Die Halbjahreszahlen 2006 (Umsatz: +3,4% auf 645 Mio. EUR; EBIT: 34 Mio. EUR nach 90 Mio. EUR) seien teilweise noch von dem im Vorjahr verkauften Marine-Service-Geschäft beeinflusst. Bereinigt um den Umsatzanteil dieser Einheit sei der Umsatz um 7% gestiegen. Das EBIT vor Einmaleffekten habe sich zeitgleich um beachtliche 50% verbessert, so dass die operative Marge deutlich von 3,6% auf 5,3% habe erhöht werden können. Zu der erfreulichen Umsatzsteigerung hätten vor allem die Kompakt- sowie Gasmotoren beigetragen, wohingegen die Erlöse mit Dieselmotoren aus dem Segment Power Systems planmäßig rückläufig gewesen seien. Insgesamt habe DEUTZ im 1. Halbjahr 2006 108.932 Motoren (+13%) verkauft.
Der Auftragseingang habe sich in den ersten sechs Monaten 2006 um 16% auf 818 Mio. EUR erhöht und sollte nach Erachten der Analysten eine gute Ausgangsbasis für das avisierte Wachstum in den kommenden Perioden darstellen. Auf vergleichbarer Basis habe der Ordereingang sogar bei über 21% gelegen. Der Auftragsbestand habe sich dementsprechend um 41% auf 407 Mio. EUR verbessert.
Während im Segment Kompaktmotoren die positiven Effekte aus der höheren Fertigungsauslastung, verbunden mit den fortgesetzten Maßnahmen zur Produktivitätssteigerung, die negativen Einflüsse aus den gestiegenen Materialkosten hätten übertreffen können, habe Power Systems insbesondere von den in 2005 durchgeführten Optimierungen der Organisations- und Kostenstruktur profitiert.

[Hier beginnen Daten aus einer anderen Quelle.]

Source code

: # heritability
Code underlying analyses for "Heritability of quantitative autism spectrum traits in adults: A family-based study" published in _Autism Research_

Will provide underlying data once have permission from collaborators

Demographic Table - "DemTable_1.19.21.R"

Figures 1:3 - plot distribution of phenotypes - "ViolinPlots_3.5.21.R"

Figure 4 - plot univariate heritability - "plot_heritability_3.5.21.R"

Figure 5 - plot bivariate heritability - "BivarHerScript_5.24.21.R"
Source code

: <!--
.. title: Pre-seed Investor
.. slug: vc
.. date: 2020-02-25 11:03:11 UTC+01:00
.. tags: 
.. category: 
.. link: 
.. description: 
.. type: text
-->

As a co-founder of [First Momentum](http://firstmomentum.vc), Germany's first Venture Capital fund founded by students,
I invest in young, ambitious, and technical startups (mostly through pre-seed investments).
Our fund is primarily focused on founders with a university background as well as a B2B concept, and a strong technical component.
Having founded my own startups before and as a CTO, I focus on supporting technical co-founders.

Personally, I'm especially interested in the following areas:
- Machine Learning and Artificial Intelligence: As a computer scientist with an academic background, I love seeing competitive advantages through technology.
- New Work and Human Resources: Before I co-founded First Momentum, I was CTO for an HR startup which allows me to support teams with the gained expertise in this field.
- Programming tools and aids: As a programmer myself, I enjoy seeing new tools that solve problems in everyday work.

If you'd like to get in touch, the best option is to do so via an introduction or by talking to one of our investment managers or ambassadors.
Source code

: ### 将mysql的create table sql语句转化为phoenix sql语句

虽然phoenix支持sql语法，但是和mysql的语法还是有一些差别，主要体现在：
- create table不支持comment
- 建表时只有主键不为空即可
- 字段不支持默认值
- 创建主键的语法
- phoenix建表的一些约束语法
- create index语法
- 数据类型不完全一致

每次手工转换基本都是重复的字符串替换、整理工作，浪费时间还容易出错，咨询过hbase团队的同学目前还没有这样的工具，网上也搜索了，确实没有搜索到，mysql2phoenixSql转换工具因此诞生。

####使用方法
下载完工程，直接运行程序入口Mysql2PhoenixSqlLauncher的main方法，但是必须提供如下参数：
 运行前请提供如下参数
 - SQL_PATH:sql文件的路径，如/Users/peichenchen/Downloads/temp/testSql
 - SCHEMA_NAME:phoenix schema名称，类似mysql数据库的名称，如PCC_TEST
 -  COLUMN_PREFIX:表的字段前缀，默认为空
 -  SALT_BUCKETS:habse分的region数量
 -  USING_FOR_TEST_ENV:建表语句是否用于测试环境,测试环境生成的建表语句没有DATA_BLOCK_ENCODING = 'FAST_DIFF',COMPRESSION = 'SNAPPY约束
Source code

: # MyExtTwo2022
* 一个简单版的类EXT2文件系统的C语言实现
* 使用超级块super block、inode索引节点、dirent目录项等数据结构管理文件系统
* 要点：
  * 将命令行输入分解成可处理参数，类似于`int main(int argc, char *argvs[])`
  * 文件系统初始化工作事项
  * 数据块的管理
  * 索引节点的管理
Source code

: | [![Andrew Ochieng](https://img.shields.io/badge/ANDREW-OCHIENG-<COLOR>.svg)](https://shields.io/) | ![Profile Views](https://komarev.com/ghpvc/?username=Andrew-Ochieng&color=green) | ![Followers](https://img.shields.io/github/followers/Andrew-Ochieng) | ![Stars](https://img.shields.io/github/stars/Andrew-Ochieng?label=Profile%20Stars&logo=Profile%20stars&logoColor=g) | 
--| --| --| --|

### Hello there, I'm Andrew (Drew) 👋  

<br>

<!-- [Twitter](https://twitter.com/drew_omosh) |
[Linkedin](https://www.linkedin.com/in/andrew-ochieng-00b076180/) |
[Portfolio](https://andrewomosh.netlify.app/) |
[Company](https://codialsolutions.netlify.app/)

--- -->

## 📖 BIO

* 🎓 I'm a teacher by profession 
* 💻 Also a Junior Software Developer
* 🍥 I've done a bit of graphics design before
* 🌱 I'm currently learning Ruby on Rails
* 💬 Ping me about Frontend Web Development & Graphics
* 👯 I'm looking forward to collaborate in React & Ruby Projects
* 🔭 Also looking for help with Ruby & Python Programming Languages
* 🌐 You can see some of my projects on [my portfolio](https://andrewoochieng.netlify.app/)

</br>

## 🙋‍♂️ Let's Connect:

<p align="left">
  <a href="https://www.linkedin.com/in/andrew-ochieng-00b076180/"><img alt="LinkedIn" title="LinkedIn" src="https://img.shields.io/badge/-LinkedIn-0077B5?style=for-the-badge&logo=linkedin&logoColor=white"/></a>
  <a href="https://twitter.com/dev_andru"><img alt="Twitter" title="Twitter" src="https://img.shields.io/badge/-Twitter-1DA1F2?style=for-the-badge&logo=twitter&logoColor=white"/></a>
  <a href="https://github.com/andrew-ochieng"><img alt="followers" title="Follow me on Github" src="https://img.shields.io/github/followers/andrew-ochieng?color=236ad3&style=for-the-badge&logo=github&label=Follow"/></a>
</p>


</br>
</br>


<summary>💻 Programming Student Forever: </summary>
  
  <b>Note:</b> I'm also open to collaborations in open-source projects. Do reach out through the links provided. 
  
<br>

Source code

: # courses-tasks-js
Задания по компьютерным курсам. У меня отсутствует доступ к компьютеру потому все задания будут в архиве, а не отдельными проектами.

Unter der Maßgabe gleicher Rahmenbedingungen, insbesondere unveränderter Rohstoffpreise, rechne das DEUTZ-Management mit einer Fortsetzung der positiven Entwicklung des ersten Halbjahres. Insgesamt plane die Gesellschaft in 2006 mit einem bis zu zweistelligen prozentualen Umsatzanstieg. Nicht überraschend solle sich die EBIT-Rendite gegenüber dem Vorjahr spürbar verbessern. Den größten Ergebnisbeitrag werde dabei das Segment Kompaktmotoren leisten, wobei im Segment Power Systems der nachhaltige Turnaround ebenfalls zu einem weiter verbesserten operativen Ergebnis gegenüber 2005 beitragen solle.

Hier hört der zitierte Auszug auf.